As stated in the catalog, the three photographers represented in the exhibition on loan from the Andrew and Christine Hall Collection -- Arnold Odermatt, Metinides, and Weegee (Arthur Fellig) -- are individuals who never really thought much about creating fine art. They were there, making these incredible photographs, to document an accident, crime, or other human tragedy. To do this, one would have to have a good stomach, nerves of steel, the ability to move at the drop of a hat, and possess the capacity to remove oneself from the reality. And yet, through all of the devastation depicted here, there emerges iconic imagery that rivals many great masterworks. The exhibition's curator, Helen Klisser During, in amassing and presenting this work the way she did, has aided us in seeing the art behind the anxiety.
The Metinides photograph "Untitled" is as powerful and intensely visceral as any Jeff Wall work. In another photograph by Metinides, "Untitled (tintorero electrocutado tras querer instalar un "diablito" descendido por bomberos)" (1959), there hangs a man, apparently electrocuted, arching backwards over power wires atop a telephone pole. The drama, the humanity, the clarity of this event is timeless, while the composition is modern, and the reality unforgivable.

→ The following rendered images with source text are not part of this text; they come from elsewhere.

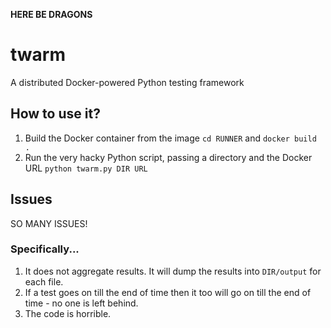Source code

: **HERE BE DRAGONS**

# twarm
A distributed Docker-powered Python testing framework

## How to use it?
1. Build the Docker container from the image `cd RUNNER` and `docker build .`
2. Run the very hacky Python script, passing a directory and the Docker URL 
`python twarm.py DIR URL`

## Issues
SO MANY ISSUES!

### Specifically...
1. It does not aggregate results. It will dump the results into `DIR/output` 
for each file.
2. If a test goes on till the end of time then it too will go on till the end
of time - no one is left behind.
3. The code is horrible.
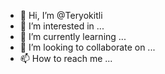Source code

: - 👋 Hi, I’m @Teryokitli
- 👀 I’m interested in ...
- 🌱 I’m currently learning ...
- 💞️ I’m looking to collaborate on ...
- 📫 How to reach me ...

<!---
Teryokitli/Teryokitli is a ✨ special ✨ repository because its `README.md` (this file) appears on your GitHub profile.
You can click the Preview link to take a look at your changes.
--->
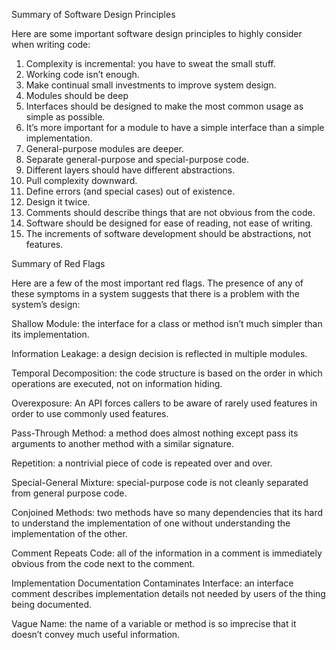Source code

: Summary of Software Design Principles

Here are some important software design principles to highly consider when writing code:

1. Complexity is incremental: you have to sweat the small stuff.
2. Working code isn’t enough.
3. Make continual small investments to improve system design.
4. Modules should be deep
5. Interfaces should be designed to make the most common usage as simple as
possible.
6. It’s more important for a module to have a simple interface than a simple
implementation.
7. General-purpose modules are deeper.
8. Separate general-purpose and special-purpose code.
9. Different layers should have different abstractions.
10. Pull complexity downward.
11. Define errors (and special cases) out of existence.
12. Design it twice.
13. Comments should describe things that are not obvious from the code.
14. Software should be designed for ease of reading, not ease of writing.
15. The increments of software development should be abstractions, not
features.

Summary of Red Flags

Here are a few of the most important red flags. The presence of any of these symptoms in a system suggests that there is a problem with the system’s design:

Shallow Module: the interface for a class or method isn’t much simpler than its
implementation.

Information Leakage: a design decision is reflected in multiple modules.

Temporal Decomposition: the code structure is based on the order in which
operations are executed, not on information hiding.

Overexposure: An API forces callers to be aware of rarely used features in order
to use commonly used features.

Pass-Through Method: a method does almost nothing except pass its arguments
to another method with a similar signature.

Repetition: a nontrivial piece of code is repeated over and over.

Special-General Mixture: special-purpose code is not cleanly separated from
general purpose code.

Conjoined Methods: two methods have so many dependencies that its hard to
understand the implementation of one without understanding the implementation
of the other.

Comment Repeats Code: all of the information in a comment is immediately
obvious from the code next to the comment.

Implementation Documentation Contaminates Interface: an interface
comment describes implementation details not needed by users of the thing
being documented.

Vague Name: the name of a variable or method is so imprecise that it doesn’t
convey much useful information.
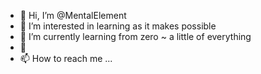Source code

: - 👋 Hi, I’m @MentalElement
- 👀 I’m interested in learning as it makes possible
- 🌱 I’m currently learning from zero ~ a little of everything
- 💞️ 
- 📫 How to reach me ...

<!---
MentalElement/MentalElement is a ✨ special ✨ repository because its `README.md` (this file) appears on your GitHub profile.
You can click the Preview link to take a look at your changes.
--->
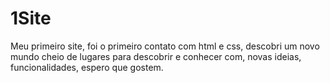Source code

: # 1Site
Meu primeiro site, foi o primeiro contato com html e css, descobri um novo mundo cheio de lugares para descobrir e conhecer com, novas ideias, funcionalidades, espero que gostem.
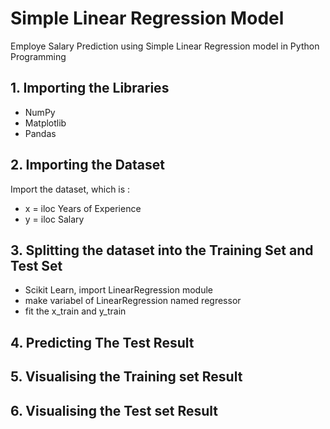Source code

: # Simple Linear Regression Model
Employe Salary Prediction using Simple Linear Regression model in Python Programming

## 1. Importing the Libraries
- NumPy
- Matplotlib
- Pandas
## 2. Importing the Dataset
Import the dataset, which is :
- x = iloc Years of Experience
- y = iloc Salary
## 3. Splitting the dataset into the Training Set and Test Set
- Scikit Learn, import LinearRegression module
- make variabel of LinearRegression named regressor
- fit the x_train and y_train
## 4. Predicting The Test Result
## 5. Visualising the Training set Result
## 6. Visualising the Test set Result
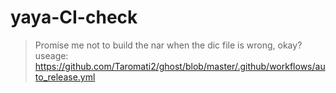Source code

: # yaya-CI-check
 > Promise me not to build the nar when the dic file is wrong, okay?
useage: https://github.com/Taromati2/ghost/blob/master/.github/workflows/auto_release.yml
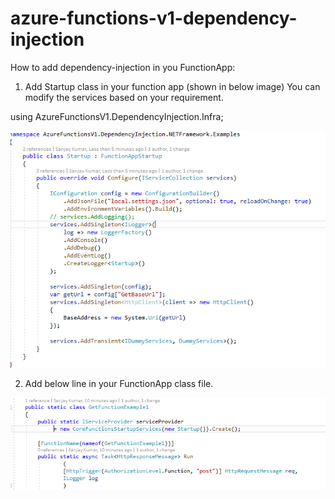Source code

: # azure-functions-v1-dependency-injection

How to add dependency-injection in you FunctionApp:
1. Add Startup class in your function app (shown in below image)
  You can modify the services based on your requirement.
  
  using AzureFunctionsV1.DependencyInjection.Infra;
  
![Image of Startup](https://github.com/sanjaykumar19-repo/azure-functions-v1-dependency-injection/blob/master/Startup.PNG)

2. Add below line in your FunctionApp class file.

![Image of FunctionApp](https://github.com/sanjaykumar19-repo/azure-functions-v1-dependency-injection/blob/master/FunctionApp.PNG)
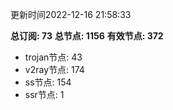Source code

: 更新时间2022-12-16 21:58:33

**总订阅: 73**
**总节点: 1156**
**有效节点: 372**
- trojan节点: 43
- v2ray节点: 174
- ss节点: 154
- ssr节点: 1
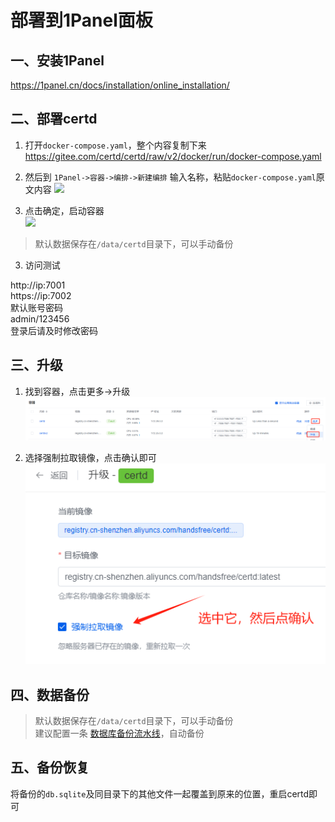 # 部署到1Panel面板


## 一、安装1Panel

https://1panel.cn/docs/installation/online_installation/

## 二、部署certd


1. 打开`docker-compose.yaml`，整个内容复制下来    
   https://gitee.com/certd/certd/raw/v2/docker/run/docker-compose.yaml


2. 然后到 `1Panel->容器->编排->新建编排`
   输入名称，粘贴`docker-compose.yaml`原文内容
   ![](./images/1.png)

3. 点击确定，启动容器   
   ![](./images/2.png)

> 默认数据保存在`/data/certd`目录下，可以手动备份

3. 访问测试

http://ip:7001   
https://ip:7002   
默认账号密码      
admin/123456     
登录后请及时修改密码  

## 三、升级

1. 找到容器，点击更多->升级
   ![](./images/upgrade-1.png)

2. 选择强制拉取镜像，点击确认即可
![img.png](./images/upgrade-2.png)


## 四、数据备份

> 默认数据保存在`/data/certd`目录下，可以手动备份    
> 建议配置一条 [数据库备份流水线](../../use/backup/)，自动备份

## 五、备份恢复

将备份的`db.sqlite`及同目录下的其他文件一起覆盖到原来的位置，重启certd即可
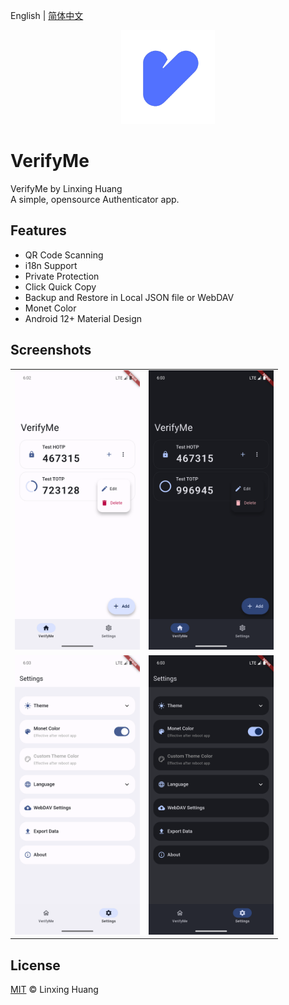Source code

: English | [简体中文](README_CN.md)

<p align="center">
    <a href="https://github.com/ClaretWheel1481/VerifyMe">
        <img src="./public/Logo.png" height="150"/>
    </a>
</p>

# VerifyMe

VerifyMe by Linxing Huang
<br>
A simple, opensource Authenticator app.
<br>

## Features

- QR Code Scanning
- i18n Support
- Private Protection
- Click Quick Copy
- Backup and Restore in Local JSON file or WebDAV
- Monet Color
- Android 12+ Material Design

## Screenshots

<table>
  <tr>
    <td><img src="./public/main_light.png" width=200/></td>
    <td><img src="./public/main_dark.png" width=200/></td>
  </tr>
  <tr>
    <td><img src="./public/settings_light.png" width=200/></td>
    <td><img src="./public/settings_dark.png" width=200/></td>
  </tr>
</table>

## License

[MIT](LICENSE) © Linxing Huang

The work of Arnold Odermatt is poignant too, but in another respect. Here, you mostly see car accidents after the victims have been cleared, the assessments complete and the crowds dispersed. However, the cars, which are the subjects in this case, look personified as if sad, broken, and stuck in an endless tangle of physical contradictions and faulty judgments. But that's what makes it so human, the fallibility, the faults -- and that's what keeps you looking.
Then there are Weegee's prints -- scratchy, seedy, more sepia-toned and vintage than the other two bodies of work. Here we see New York City heroics and horrors where crime, calamity, and comicalness converge. One stellar gelatin silver print, "Dead Lieutenant" (ca. 1937), stunned and stopped me in my tracks. Like Eugene Delacroix managed to say to us in the "Raft of the Medusa" in 1816, Weegee captures, in a single moment of time, a stand of men who have both their physical and mental strength pushed past preconceived limits, and where dread, death, and determination devour the stage. - D. Dominick Lombardi
Mr. Lombardi is an artist with representation at the Kim Foster Gallery in New York, a writer with Public Art and Ecology (Shanghai), Sculpture, and d'ART, and an independent curator.